Required action:
Every line below that contains the word "documentation" must be copied.

╭─ Data in this exercise

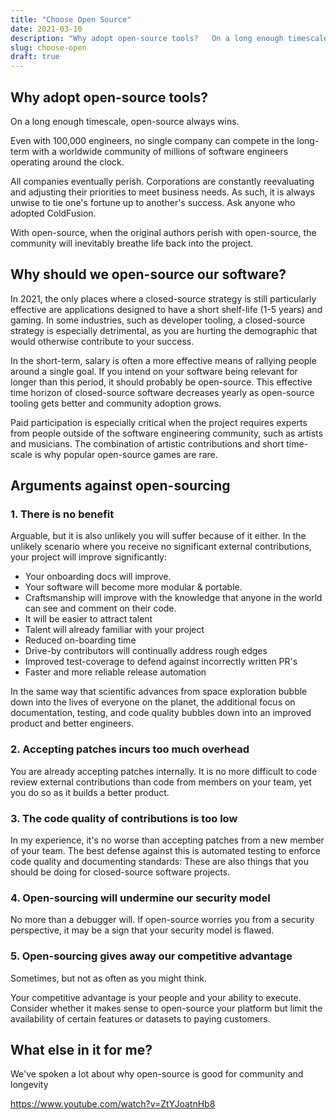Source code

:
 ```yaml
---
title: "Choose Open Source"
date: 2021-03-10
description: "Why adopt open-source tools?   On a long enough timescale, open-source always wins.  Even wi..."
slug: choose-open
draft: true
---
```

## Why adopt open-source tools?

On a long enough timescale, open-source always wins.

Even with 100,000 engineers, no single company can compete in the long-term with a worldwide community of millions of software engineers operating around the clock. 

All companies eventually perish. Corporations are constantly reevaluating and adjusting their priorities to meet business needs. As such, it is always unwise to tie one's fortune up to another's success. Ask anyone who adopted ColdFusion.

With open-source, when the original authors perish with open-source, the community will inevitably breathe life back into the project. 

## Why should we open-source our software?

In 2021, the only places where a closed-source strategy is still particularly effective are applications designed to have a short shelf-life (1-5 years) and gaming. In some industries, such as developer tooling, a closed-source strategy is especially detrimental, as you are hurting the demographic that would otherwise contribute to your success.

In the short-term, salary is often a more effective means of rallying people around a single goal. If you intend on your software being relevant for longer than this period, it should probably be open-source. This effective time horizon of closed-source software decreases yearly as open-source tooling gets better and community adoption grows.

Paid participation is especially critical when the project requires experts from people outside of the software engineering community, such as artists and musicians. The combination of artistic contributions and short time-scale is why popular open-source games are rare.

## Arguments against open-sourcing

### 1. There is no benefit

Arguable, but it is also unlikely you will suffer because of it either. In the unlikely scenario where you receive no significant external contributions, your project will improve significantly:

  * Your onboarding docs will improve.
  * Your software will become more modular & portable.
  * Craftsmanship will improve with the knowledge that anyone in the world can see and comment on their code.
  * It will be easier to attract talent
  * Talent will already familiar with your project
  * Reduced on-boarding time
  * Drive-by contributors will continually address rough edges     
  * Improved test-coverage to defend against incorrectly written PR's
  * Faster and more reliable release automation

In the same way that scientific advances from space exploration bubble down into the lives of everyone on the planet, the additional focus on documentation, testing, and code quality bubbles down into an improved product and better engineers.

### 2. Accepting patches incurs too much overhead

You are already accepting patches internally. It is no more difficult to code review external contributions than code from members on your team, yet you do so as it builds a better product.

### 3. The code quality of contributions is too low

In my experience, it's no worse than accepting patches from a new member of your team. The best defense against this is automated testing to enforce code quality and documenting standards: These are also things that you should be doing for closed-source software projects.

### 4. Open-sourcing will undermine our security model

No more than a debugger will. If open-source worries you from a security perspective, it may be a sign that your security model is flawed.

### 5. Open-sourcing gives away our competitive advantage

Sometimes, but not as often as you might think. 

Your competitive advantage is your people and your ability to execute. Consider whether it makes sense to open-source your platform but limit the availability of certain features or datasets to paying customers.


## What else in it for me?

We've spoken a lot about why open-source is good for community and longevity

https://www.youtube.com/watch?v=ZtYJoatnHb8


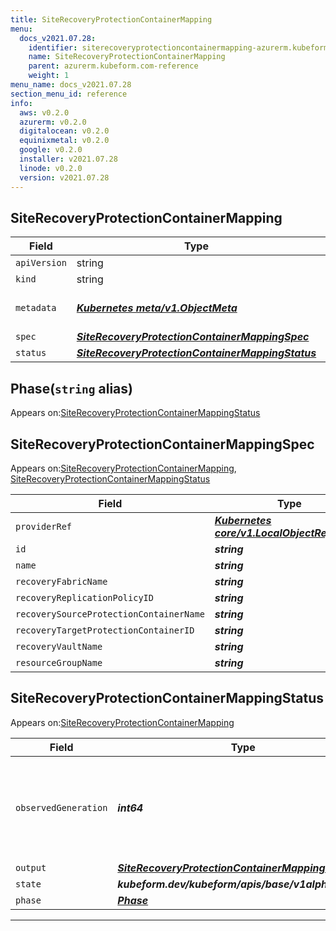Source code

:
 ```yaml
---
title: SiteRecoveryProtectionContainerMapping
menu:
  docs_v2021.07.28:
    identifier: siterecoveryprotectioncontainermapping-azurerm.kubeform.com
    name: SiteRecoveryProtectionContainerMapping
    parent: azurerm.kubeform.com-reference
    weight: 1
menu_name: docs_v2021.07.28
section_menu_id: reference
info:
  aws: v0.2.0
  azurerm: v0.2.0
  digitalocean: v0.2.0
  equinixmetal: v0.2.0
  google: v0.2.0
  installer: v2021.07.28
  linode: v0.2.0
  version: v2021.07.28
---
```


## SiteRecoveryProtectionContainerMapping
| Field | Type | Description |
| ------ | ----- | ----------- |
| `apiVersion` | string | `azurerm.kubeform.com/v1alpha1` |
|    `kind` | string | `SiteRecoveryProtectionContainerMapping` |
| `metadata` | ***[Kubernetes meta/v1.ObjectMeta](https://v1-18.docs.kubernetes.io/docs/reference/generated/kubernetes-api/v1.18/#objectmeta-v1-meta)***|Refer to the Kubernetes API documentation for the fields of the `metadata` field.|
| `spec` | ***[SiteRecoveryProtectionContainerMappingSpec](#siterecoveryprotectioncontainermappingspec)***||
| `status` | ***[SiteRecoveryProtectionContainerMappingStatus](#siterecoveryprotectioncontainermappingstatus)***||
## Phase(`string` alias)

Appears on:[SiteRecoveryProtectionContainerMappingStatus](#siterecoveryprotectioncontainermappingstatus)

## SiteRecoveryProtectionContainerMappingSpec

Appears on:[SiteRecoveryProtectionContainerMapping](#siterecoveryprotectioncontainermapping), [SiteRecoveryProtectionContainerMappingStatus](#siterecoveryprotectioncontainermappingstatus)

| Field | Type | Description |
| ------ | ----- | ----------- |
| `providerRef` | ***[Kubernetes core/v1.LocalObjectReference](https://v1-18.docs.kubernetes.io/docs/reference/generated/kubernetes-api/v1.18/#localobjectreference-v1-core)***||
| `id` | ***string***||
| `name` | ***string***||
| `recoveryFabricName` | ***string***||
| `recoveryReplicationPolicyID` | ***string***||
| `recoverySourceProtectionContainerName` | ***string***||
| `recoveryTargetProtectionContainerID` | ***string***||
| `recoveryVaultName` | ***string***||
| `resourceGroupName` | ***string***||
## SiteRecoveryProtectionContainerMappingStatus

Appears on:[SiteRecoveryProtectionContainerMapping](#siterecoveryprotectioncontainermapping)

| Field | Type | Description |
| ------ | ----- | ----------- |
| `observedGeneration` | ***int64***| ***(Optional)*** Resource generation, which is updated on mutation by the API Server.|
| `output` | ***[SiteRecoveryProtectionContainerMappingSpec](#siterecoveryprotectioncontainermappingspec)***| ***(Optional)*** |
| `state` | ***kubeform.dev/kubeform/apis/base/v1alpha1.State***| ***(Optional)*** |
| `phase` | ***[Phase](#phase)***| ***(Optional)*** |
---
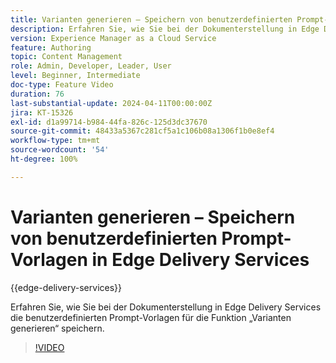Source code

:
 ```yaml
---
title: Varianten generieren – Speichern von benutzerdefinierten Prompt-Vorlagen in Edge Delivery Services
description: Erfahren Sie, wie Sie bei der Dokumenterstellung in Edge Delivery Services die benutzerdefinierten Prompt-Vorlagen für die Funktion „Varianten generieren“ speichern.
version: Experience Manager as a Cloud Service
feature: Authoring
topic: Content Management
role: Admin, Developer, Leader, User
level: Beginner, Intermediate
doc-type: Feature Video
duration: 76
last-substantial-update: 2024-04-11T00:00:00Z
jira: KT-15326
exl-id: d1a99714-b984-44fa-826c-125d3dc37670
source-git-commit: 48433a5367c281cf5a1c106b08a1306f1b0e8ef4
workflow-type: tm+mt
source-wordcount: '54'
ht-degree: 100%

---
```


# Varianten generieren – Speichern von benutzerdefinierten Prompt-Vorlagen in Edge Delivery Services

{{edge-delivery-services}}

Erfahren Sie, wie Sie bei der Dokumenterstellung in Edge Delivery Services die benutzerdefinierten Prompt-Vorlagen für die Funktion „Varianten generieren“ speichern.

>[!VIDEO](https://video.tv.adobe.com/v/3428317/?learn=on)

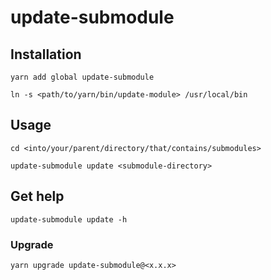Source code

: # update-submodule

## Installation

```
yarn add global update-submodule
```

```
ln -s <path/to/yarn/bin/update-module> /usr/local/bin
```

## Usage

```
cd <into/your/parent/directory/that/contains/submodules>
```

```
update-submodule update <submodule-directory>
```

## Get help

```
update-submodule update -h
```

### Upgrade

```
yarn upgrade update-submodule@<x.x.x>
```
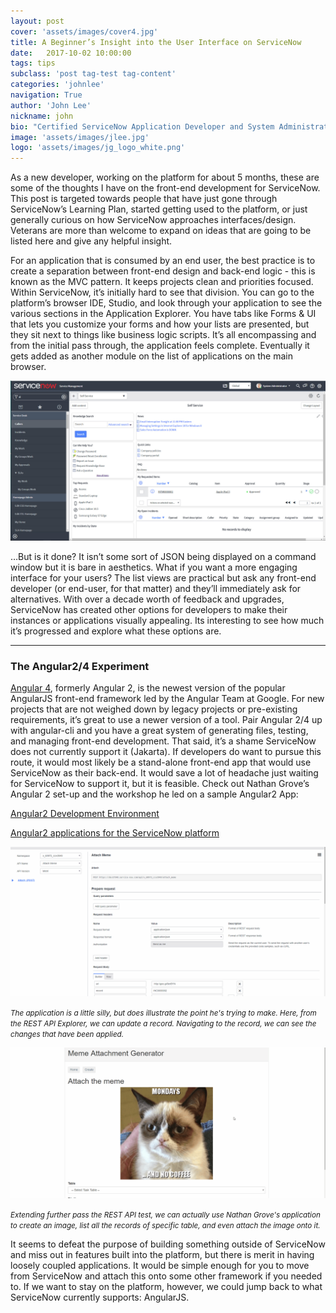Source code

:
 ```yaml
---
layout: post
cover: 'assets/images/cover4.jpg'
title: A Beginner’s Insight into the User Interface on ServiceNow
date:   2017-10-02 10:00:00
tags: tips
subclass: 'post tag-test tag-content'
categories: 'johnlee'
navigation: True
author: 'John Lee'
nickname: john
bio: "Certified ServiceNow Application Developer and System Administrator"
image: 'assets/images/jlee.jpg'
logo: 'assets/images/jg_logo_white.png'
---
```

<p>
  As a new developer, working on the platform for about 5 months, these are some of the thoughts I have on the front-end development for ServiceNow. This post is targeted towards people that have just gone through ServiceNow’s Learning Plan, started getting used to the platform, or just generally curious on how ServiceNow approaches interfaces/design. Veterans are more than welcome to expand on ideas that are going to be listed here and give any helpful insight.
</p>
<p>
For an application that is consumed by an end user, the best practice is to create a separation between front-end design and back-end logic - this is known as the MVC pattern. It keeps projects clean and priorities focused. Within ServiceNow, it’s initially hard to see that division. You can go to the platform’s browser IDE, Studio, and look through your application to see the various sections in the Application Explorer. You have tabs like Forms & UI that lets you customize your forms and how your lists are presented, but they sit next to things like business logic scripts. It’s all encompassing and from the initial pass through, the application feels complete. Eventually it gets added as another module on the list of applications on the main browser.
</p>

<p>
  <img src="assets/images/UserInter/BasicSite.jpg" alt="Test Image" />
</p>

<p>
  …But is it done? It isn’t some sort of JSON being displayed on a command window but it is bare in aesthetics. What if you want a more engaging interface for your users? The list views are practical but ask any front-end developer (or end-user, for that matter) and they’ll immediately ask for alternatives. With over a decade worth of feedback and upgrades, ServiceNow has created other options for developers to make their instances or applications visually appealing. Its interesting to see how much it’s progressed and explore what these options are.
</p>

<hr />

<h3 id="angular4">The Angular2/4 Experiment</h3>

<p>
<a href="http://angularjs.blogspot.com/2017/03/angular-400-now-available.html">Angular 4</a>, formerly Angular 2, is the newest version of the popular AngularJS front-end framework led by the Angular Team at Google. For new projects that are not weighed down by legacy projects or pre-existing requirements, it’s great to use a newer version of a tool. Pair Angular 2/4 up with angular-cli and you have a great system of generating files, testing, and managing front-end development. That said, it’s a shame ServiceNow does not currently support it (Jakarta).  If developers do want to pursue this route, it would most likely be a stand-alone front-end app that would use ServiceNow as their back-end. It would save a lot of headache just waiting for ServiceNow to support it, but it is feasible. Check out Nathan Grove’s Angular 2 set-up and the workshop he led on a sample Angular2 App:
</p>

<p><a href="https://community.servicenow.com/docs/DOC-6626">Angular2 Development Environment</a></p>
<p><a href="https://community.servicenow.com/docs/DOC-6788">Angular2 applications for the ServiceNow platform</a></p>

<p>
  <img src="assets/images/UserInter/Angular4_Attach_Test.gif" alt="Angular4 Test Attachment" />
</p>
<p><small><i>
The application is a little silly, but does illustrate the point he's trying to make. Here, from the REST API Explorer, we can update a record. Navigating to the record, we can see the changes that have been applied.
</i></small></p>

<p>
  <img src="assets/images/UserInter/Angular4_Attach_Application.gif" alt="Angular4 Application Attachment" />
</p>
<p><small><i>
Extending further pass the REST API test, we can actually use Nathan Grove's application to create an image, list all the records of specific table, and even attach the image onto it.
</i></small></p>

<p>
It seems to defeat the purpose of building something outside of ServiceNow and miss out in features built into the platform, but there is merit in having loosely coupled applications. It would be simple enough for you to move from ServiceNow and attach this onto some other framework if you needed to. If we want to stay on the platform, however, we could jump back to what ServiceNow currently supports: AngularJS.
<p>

╰─

Solution to this task:
In the same way that scientific advances from space exploration bubble down into the lives of everyone on the planet, the additional focus on documentation, testing, and code quality bubbles down into an improved product and better engineers.
| `metadata` | ***[Kubernetes meta/v1.ObjectMeta](https://v1-18.docs.kubernetes.io/docs/reference/generated/kubernetes-api/v1.18/#objectmeta-v1-meta)***|Refer to the Kubernetes API documentation for the fields of the `metadata` field.|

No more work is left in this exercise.